The Writings of Gwynneth Bowen 27

Book Review:
The Six Loves of Shake-speare

By Louis P. Benezet.
(Pageant Press, Inc., New York.)

Copyright 1959 by Gwynneth Bowen
First published in Shakespearean Authorship Review (English), Autumn 1959.

Once upon a time, an internecine war was waged among Stratfordians about the identity of the Fair Youth of the Sonnets, but ever since the discovery that Mary Fitton, the Earl of Pembroke’s mistress, was not, after all, a dark lady, the claim of Henry Wriothesley, 3rd Earl of Southampton, to whom Shakespeare’s two narrative poems were dedicated, has gone almost unchallenged. Not that Southampton’s Dark Lady has been identified, but—dark ladies being equally elusive—his was the better claim. Since that time, perhaps for want of a serious rival to Southampton, and certainly for want of any evidence connecting Southampton with the player from Stratford, or either with a dark lady, the interest of orthodox scholars in the sonnets, as biographical data, has waned.

Now it is the turn of the Anti-Stratfordians, and if they disagree among themselves about the identity of the Fair Youth and the Dark Lady, even where they agree about the identity of the author, the Stratfordians would do well to remember their own past battles. There is no point, however, in pretending that agreement has been reached, and the whole question is so complicated that, before reviewing the latest book on the subject, it seems advisable to give some account of the background.

Shakes-Speares Sonnets were first published in 1609, by Thomas Thorpe, with the famous dedication, signed T.T.:

“TO THE ONLY BEGETTER OF THESE ENSUING SONNETS MR. W. H. ALL HAPPINESS AND THAT ETERNITY PROMISED BY OUR EVER-LIVING POET. . . .”

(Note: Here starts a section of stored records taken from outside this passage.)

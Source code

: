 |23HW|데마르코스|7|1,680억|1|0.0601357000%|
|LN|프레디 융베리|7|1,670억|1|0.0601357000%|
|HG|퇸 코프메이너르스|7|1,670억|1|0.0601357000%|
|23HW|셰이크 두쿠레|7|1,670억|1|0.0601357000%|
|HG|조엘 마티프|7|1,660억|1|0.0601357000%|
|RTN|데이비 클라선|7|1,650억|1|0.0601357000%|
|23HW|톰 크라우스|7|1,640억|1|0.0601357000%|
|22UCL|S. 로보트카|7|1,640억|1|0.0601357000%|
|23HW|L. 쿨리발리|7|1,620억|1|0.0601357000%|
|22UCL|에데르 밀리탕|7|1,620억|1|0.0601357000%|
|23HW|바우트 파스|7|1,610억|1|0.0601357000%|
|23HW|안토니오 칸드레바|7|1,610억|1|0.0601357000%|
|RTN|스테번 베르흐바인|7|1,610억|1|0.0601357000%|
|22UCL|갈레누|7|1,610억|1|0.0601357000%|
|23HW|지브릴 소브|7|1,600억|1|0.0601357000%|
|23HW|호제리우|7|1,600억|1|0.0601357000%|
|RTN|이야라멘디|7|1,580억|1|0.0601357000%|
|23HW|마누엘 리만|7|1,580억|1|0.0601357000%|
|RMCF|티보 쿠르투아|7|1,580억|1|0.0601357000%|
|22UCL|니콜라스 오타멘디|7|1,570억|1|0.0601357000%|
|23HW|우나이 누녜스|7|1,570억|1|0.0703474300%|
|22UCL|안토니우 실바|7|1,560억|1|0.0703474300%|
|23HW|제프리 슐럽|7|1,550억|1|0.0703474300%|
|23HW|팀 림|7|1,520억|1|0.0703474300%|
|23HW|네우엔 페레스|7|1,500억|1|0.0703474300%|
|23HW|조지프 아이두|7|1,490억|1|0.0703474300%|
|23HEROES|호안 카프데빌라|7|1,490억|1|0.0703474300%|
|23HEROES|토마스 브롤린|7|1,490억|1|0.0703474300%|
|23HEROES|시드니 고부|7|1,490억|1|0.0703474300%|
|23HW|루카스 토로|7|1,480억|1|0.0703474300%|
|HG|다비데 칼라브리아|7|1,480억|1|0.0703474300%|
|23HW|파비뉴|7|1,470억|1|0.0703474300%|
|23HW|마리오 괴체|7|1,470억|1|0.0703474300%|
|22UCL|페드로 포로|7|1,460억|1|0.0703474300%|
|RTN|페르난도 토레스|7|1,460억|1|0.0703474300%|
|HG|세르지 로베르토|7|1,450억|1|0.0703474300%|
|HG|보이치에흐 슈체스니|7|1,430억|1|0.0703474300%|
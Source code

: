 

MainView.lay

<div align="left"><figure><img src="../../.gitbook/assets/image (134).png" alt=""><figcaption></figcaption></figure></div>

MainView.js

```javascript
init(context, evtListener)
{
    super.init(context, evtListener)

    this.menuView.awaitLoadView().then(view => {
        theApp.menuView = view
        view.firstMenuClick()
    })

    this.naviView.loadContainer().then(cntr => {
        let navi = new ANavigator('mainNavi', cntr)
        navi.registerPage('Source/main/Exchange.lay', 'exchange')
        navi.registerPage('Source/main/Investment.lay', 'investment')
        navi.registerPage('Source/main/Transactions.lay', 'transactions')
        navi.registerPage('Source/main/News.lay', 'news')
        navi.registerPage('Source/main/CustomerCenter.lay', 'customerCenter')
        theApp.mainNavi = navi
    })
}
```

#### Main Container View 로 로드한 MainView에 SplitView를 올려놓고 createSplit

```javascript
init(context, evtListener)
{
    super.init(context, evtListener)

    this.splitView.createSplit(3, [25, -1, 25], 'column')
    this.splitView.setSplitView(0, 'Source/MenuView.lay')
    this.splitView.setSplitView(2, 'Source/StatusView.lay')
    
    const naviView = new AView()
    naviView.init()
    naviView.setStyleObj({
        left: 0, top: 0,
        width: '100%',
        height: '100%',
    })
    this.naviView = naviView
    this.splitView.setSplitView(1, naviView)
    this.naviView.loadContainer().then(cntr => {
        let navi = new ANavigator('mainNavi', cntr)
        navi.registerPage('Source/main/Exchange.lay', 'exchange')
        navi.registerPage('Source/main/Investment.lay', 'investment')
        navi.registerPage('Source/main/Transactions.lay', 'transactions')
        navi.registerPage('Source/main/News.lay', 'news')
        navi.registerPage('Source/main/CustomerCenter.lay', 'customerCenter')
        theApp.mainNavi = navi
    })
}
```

The initials W.H. have been variously interpreted as standing for: William Herbert (Pembroke); Henry Wriothesley—inverted (Southampton); Sir William Harvey (Southampton’s step-father); and William Hall, an obscure publisher and purveyor of manuscripts. In the case of the last two, the theory is that “the only begetter” means, not the sole inspirer, but the procurer of the manuscript, for the sonnets were obviously printed without the author’s permission. William Hall was first suggested by Shakespeare’s biographer, the impeccably orthodox Sir Sidney Lee, who pointed out the possible double meaning in the words “Mr. W. H. All (Happiness). This suggestion was adopted and followed up by the Oxfordian, Col. B. R. Ward, who discovered that a certain William Hall was married at Hackney Parish Church in 1608—the year before the publication of the, sonnets, which coincided with the sale, by the widowed Countess of Oxford, of Brooke House, Hackney, where her husband had died five years earlier! J. Thomas Looney had already called attention to the fact that the phrase “our ever-living poet” implies that the author was no longer literally alive at the time of publication—a condition fulfilled by the Earl of Oxford alone among all the candidates for Shakespearean authorship, including William of Stratford.

The theory that Mr. W. H. was William Hall does not affect the identity of the Fair Youth, though if he was Southampton, the coincidence of the initials (inverted as they are) seems too good not to be true, and perhaps a side-long glance in his direction was intended after all.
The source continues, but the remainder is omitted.